→ **Exercise goal**
Locate the lines of the listing below that hold "numbers", then copy each of them.
□ □ □ □
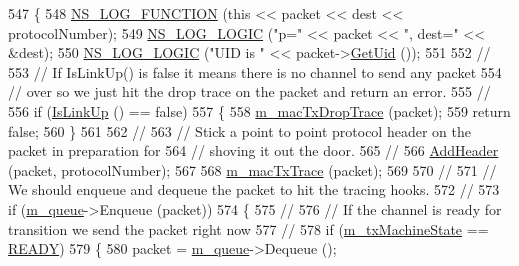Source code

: \begin{DoxyCode}
547 \{
548   \hyperlink{log-macros-disabled_8h_a90b90d5bad1f39cb1b64923ea94c0761}{NS\_LOG\_FUNCTION} (\textcolor{keyword}{this} << packet << dest << protocolNumber);
549   \hyperlink{group__logging_ga88acd260151caf2db9c0fc84997f45ce}{NS\_LOG\_LOGIC} (\textcolor{stringliteral}{"p="} << packet << \textcolor{stringliteral}{", dest="} << &dest);
550   \hyperlink{group__logging_ga88acd260151caf2db9c0fc84997f45ce}{NS\_LOG\_LOGIC} (\textcolor{stringliteral}{"UID is "} << packet->\hyperlink{classns3_1_1Packet_a1f212c825b50e54d94f5b9ae99592e6a}{GetUid} ());
551 
552   \textcolor{comment}{//}
553   \textcolor{comment}{// If IsLinkUp() is false it means there is no channel to send any packet }
554   \textcolor{comment}{// over so we just hit the drop trace on the packet and return an error.}
555   \textcolor{comment}{//}
556   \textcolor{keywordflow}{if} (\hyperlink{classns3_1_1PointToPointNetDevice_ae60bd9da84487cd401ff5ade4c5d51fb}{IsLinkUp} () == \textcolor{keyword}{false})
557     \{
558       \hyperlink{classns3_1_1PointToPointNetDevice_ae8c1d85f19dd5ae51c2ec0bde51f716d}{m\_macTxDropTrace} (packet);
559       \textcolor{keywordflow}{return} \textcolor{keyword}{false};
560     \}
561 
562   \textcolor{comment}{//}
563   \textcolor{comment}{// Stick a point to point protocol header on the packet in preparation for}
564   \textcolor{comment}{// shoving it out the door.}
565   \textcolor{comment}{//}
566   \hyperlink{classns3_1_1PointToPointNetDevice_a041de407f1f7fac39ba2c961f857fedb}{AddHeader} (packet, protocolNumber);
567 
568   \hyperlink{classns3_1_1PointToPointNetDevice_a1f915201c9a40e6221a61477590ddfef}{m\_macTxTrace} (packet);
569 
570   \textcolor{comment}{//}
571   \textcolor{comment}{// We should enqueue and dequeue the packet to hit the tracing hooks.}
572   \textcolor{comment}{//}
573   \textcolor{keywordflow}{if} (\hyperlink{classns3_1_1PointToPointNetDevice_accb023eb99ce542c5a33bb5e79b7c2eb}{m\_queue}->Enqueue (packet))
574     \{
575       \textcolor{comment}{//}
576       \textcolor{comment}{// If the channel is ready for transition we send the packet right now}
577       \textcolor{comment}{// }
578       \textcolor{keywordflow}{if} (\hyperlink{classns3_1_1PointToPointNetDevice_ad5896856f00b39aa0cc090f2e1a1e184}{m\_txMachineState} == \hyperlink{classns3_1_1PointToPointNetDevice_a963e2da767f0ac1b49a74eeb7b63e417a462ad9faf8cb8b62bc498f336befcb6a}{READY})
579         \{
580           packet = \hyperlink{classns3_1_1PointToPointNetDevice_accb023eb99ce542c5a33bb5e79b7c2eb}{m\_queue}->Dequeue ();

\end{DoxyCode}
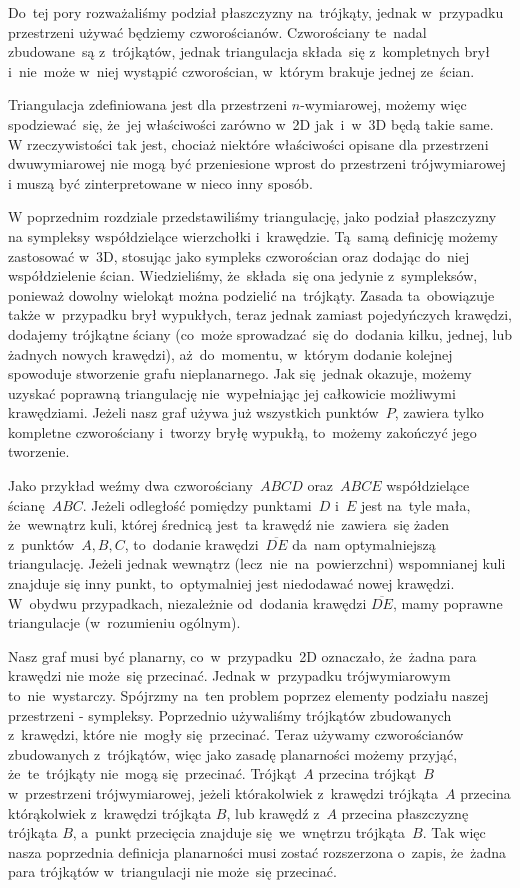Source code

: \documentclass[skorowidz,autorrok,backref,xodstep,oswiadczenie]{wmimgr}
\begin{document}
Do~tej pory rozważaliśmy podział płaszczyzny na~trójkąty, jednak w~przypadku przestrzeni używać będziemy czworościanów. Czworościany te~nadal zbudowane~są z~trójkątów, jednak triangulacja składa~się z~kompletnych brył i~nie~może w~niej wystąpić czworościan, w~którym brakuje jednej ze~ścian.

Triangulacja zdefiniowana jest dla przestrzeni $n$-wymiarowej, możemy więc spodziewać~się, że~jej właściwości zarówno w~2D jak~i~w~3D będą takie same. W rzeczywistości tak jest, chociaż niektóre właściwości opisane dla przestrzeni dwuwymiarowej nie mogą być przeniesione wprost do przestrzeni trójwymiarowej i muszą być zinterpretowane w nieco inny sposób.

W poprzednim rozdziale przedstawiliśmy triangulację, jako podział płaszczyzny na sympleksy współdzielące wierzchołki i~krawędzie. Tą~samą definicję możemy zastosować w~3D, stosując jako sympleks czworościan oraz dodając do~niej współdzielenie ścian. Wiedzieliśmy, że~składa~się ona jedynie z~sympleksów, ponieważ dowolny wielokąt można podzielić na~trójkąty. Zasada ta~obowiązuje także w~przypadku brył wypukłych, teraz jednak zamiast pojedyńczych krawędzi, dodajemy trójkątne ściany (co~może sprowadzać~się do~dodania kilku, jednej, lub żadnych nowych krawędzi), aż~do~momentu, w~którym dodanie kolejnej spowoduje stworzenie grafu nieplanarnego. Jak się~jednak okazuje, możemy uzyskać poprawną triangulację nie~wypełniając jej całkowicie możliwymi krawędziami. Jeżeli nasz graf używa już wszystkich punktów~$P$, zawiera tylko kompletne czworościany i~tworzy bryłę wypukłą, to~możemy zakończyć jego tworzenie.

Jako przykład weźmy dwa czworościany~$A B C D$ oraz~$A B C E$ współdzielące ścianę~$A B C$. Jeżeli odległość pomiędzy punktami~$D$ i~$E$ jest na~tyle mała, że~wewnątrz kuli, której średnicą jest~ta krawędź nie~zawiera~się żaden z~punktów~$A, B, C$, to~dodanie krawędzi~$\overline{D E}$ da~nam optymalniejszą triangulację. Jeżeli jednak wewnątrz (lecz~nie~na~powierzchni) wspomnianej kuli znajduje się inny punkt, to~optymalniej jest niedodawać nowej krawędzi. W~obydwu przypadkach, niezależnie od~dodania krawędzi $\overline{D E}$, mamy poprawne triangulacje (w~rozumieniu ogólnym).

Nasz graf musi być planarny, co~w~przypadku~2D oznaczało, że~żadna para krawędzi nie może~się przecinać. Jednak w~przypadku trójwymiarowym to~nie~wystarczy. Spójrzmy na~ten problem poprzez elementy podziału naszej przestrzeni - sympleksy. Poprzednio używaliśmy trójkątów zbudowanych z~krawędzi, które nie~mogły się~przecinać. Teraz używamy czworościanów zbudowanych z~trójkątów, więc jako zasadę planarności możemy przyjąć, że~te~trójkąty nie~mogą się~przecinać. Trójkąt~$A$ przecina trójkąt~$B$ w~przestrzeni trójwymiarowej, jeżeli którakolwiek z~krawędzi trójkąta~$A$ przecina którąkolwiek z~krawędzi trójkąta $B$, lub krawędź z~$A$ przecina płaszczyznę trójkąta $B$, a~punkt przecięcia znajduje się~we~wnętrzu trójkąta~$B$. Tak więc nasza poprzednia definicja planarności musi zostać rozszerzona o~zapis, że~żadna para trójkątów w~triangulacji nie może~się przecinać.
\end{document}
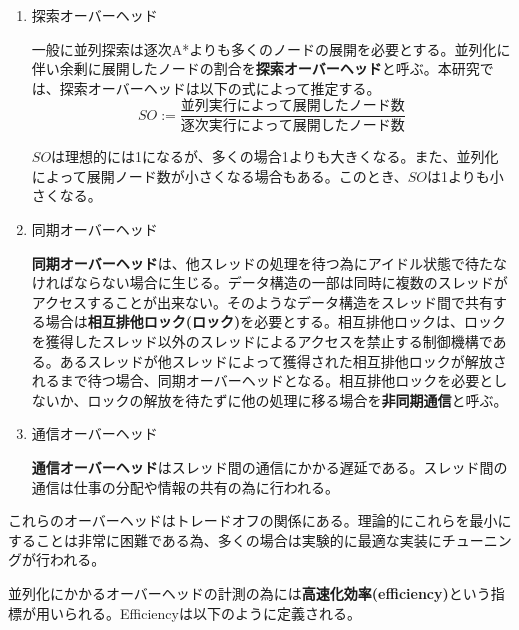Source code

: \documentclass[uplatex]{jsarticle}
\begin{document}
\begin{enumerate}
\item 探索オーバーヘッド
\vspace{3mm}

一般に並列探索は逐次A*よりも多くのノードの展開を必要とする。並列化に伴い余剰に展開したノードの割合を\textbf{探索オーバーヘッド}と呼ぶ。本研究では、探索オーバーヘッドは以下の式によって推定する。
\newline
\begin{equation}
	SO := \frac{並列実行によって展開したノード数}{逐次実行によって展開したノード数}
\end{equation}


$SO$は理想的には1になるが、多くの場合1よりも大きくなる。また、並列化によって展開ノード数が小さくなる場合もある。このとき、$SO$は1よりも小さくなる。
\newline

\item 同期オーバーヘッド
\vspace{3mm}

\textbf{同期オーバーヘッド}は、他スレッドの処理を待つ為にアイドル状態で待たなければならない場合に生じる。データ構造の一部は同時に複数のスレッドがアクセスすることが出来ない。そのようなデータ構造をスレッド間で共有する場合は\textbf{相互排他ロック(ロック)}を必要とする。相互排他ロックは、ロックを獲得したスレッド以外のスレッドによるアクセスを禁止する制御機構である。あるスレッドが他スレッドによって獲得された相互排他ロックが解放されるまで待つ場合、同期オーバーヘッドとなる。相互排他ロックを必要としないか、ロックの解放を待たずに他の処理に移る場合を\textbf{非同期通信}と呼ぶ。
\newline

\item 通信オーバーヘッド
\vspace{3mm}

\textbf{通信オーバーヘッド}はスレッド間の通信にかかる遅延である。スレッド間の通信は仕事の分配や情報の共有の為に行われる。
\newline

\end{enumerate}

これらのオーバーヘッドはトレードオフの関係にある。理論的にこれらを最小にすることは非常に困難である為、多くの場合は実験的に最適な実装にチューニングが行われる。

並列化にかかるオーバーヘッドの計測の為には\textbf{高速化効率(efficiency)}という指標が用いられる。Efficiencyは以下のように定義される。
\end{document}
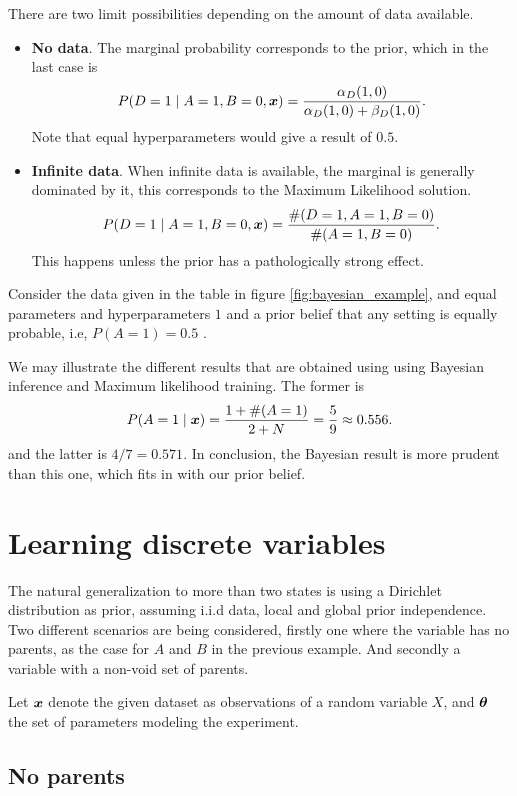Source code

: There are two limit possibilities depending on the amount of data available.
\begin{itemize}
  \item \textbf{No data}. The marginal probability corresponds to the prior, which
in the last case is
    \[
    P(D = 1 \mid A = 1, B = 0, \bm{x}) = \frac{\alpha_{D}(1,0)}{\alpha_{D}(1,0) + \beta_{D}(1,0)}.
    \]
    Note that equal hyperparameters would give a result of \(0.5\).\newline
   
  \item \textbf{Infinite data}. When infinite data is available, the marginal is generally dominated by it,
    this corresponds to the Maximum Likelihood solution.
    \[
    P(D = 1 \mid A = 1, B = 0, \bm{x}) = \frac{\#(D = 1, A = 1 , B = 0)}{\#(A = 1, B = 0)}.
    \]
    This happens unless the prior has a pathologically strong effect.
\end{itemize}

 Consider the data given in the table in figure \ref{fig:bayesian_example}, and
 equal parameters and hyperparameters \(1\) and a prior belief that any setting is equally probable, i.e, \( P(A=1) = 0.5\) . 
 
 We may illustrate the different results that are obtained using using Bayesian inference and Maximum likelihood training. The former is
 \[
   P(A = 1 \mid \bm{x}) = \frac{1 + \#(A = 1)}{2 + N} = \frac{5}{9} \approx 0.556.
 \]
 and the latter is \(4/7 = 0.571\). In conclusion, the Bayesian
 result is more prudent than this one, which fits in with our prior belief.

 \section{Learning discrete variables}

 The natural generalization to more than two states is using a Dirichlet
 distribution as prior, assuming i.i.d data, local and global prior
 independence. Two different scenarios are being considered, firstly one where the
 variable has no parents, as the case for \(A\) and \(B\) in the previous
 example. And secondly a variable with a non-void set of parents.

 Let \(\bm{x}\) denote the given dataset as observations of a random variable \(X\), and \(\bm{\theta}\) the set of parameters modeling the experiment.

 \subsection{No parents}


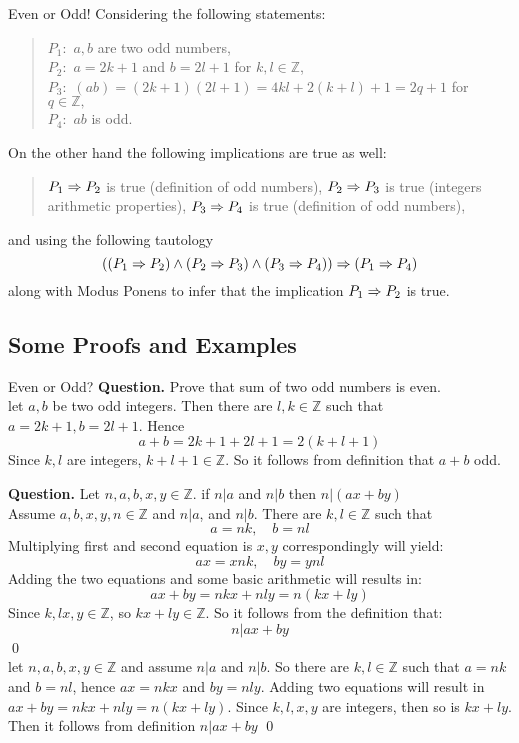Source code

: \begin{example}{Even or Odd!}
	 Considering the following statements:
	\begin{quote}
		$ P_1:$ $ a,b $ are two odd numbers, \\
		$ P_2:$ $ a = 2k+1 $ and $ b=2l+1 $ for $ k,l \in \mathbb{Z} $, \\
		$ P_3:$ $ (ab) = (2k+1)(2l+1) = 4kl+2(k+l)+1 = 2q+1 $ for $ q \in \mathbb{Z}, $ \\
		$ P_4:$ $ ab $ is odd.
	\end{quote}
	On the other hand the following implications are true as well:
	\begin{quote}
		$ P_1 \Rightarrow P_2 $ is true (definition of odd numbers),
		$ P_2 \Rightarrow P_3 $ is true (integers arithmetic properties),
		$ P_3 \Rightarrow P_4 $ is true (definition of odd numbers),
	\end{quote}
	and using the following tautology
	\[  ((P_1 \Rightarrow P_2) \wedge (P_2 \Rightarrow P_3) \wedge (P_3 \Rightarrow P_4)) \Rightarrow (P_1 \Rightarrow P_4)  \]
	along with Modus Ponens to infer that the implication $ P_1 \Rightarrow P_2 $ is true.
\end{example}

\subsection{Some Proofs and Examples}


\begin{example}{Even or Odd?}
	\textbf{Question.} Prove that sum of two odd numbers is even. \\
	
	 let $ a,b $ be two odd integers. Then there are $ l,k \in \mathbb{Z} $ such that $ a = 2k+1, b = 2l+1 $. Hence \[ a+b = 2k+1+2l+1 = 2(k+l+1) \]
	Since $ k,l $ are integers, $ k+l+1 \in \mathbb{Z} $. So it follows from definition that $ a+b $ odd.
\end{example}

\begin{example}{}
	\textbf{Question.} Let $ n,a,b,x,y \in \mathbb{Z} $. if $ n|a $ and $ n|b $ then $ n|(ax+by) $ \\
	
	Assume $ a,b,x,y,n \in \mathbb{Z} $ and $ n|a $, and $ n|b $. There are $ k,l \in \mathbb{Z} $ such that 
	\[ a = nk, \quad b = nl \]
	Multiplying first and second equation is $ x,y $ correspondingly will yield:
	\[ ax = xnk, \quad by = ynl \]
	Adding the two equations and some basic arithmetic will results in: 
	\[ax + by = nkx + nly = n(kx+ly)\]
	Since $ k,lx,y \in \mathbb{Z} $, so $ kx+ly \in \mathbb{Z} $. So it follows from the definition that:
	\[ n|ax + by \] 	\qed \\
	
	 let $ n,a,b,x,y \in \mathbb{Z}$ and assume $ n|a $ and $ n|b $. So there are $ k,l \in \mathbb{Z} $ such that $ a = nk $ and $ b = nl $, hence $ ax = nkx $ and $ by = nly $. Adding two equations will result in $ ax+by = nkx + nly = n (kx+ly) $. Since $ k,l,x,y $ are integers, then so is $ kx+ly $. Then it follows from definition $ n|ax+by $ \qed
\end{example}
□ □ □ □
→ **Answer for this exercise**
		$ P_1:$ $ a,b $ are two odd numbers, \\
		$ P_1 \Rightarrow P_2 $ is true (definition of odd numbers),
		$ P_3 \Rightarrow P_4 $ is true (definition of odd numbers),
	\textbf{Question.} Prove that sum of two odd numbers is even. \\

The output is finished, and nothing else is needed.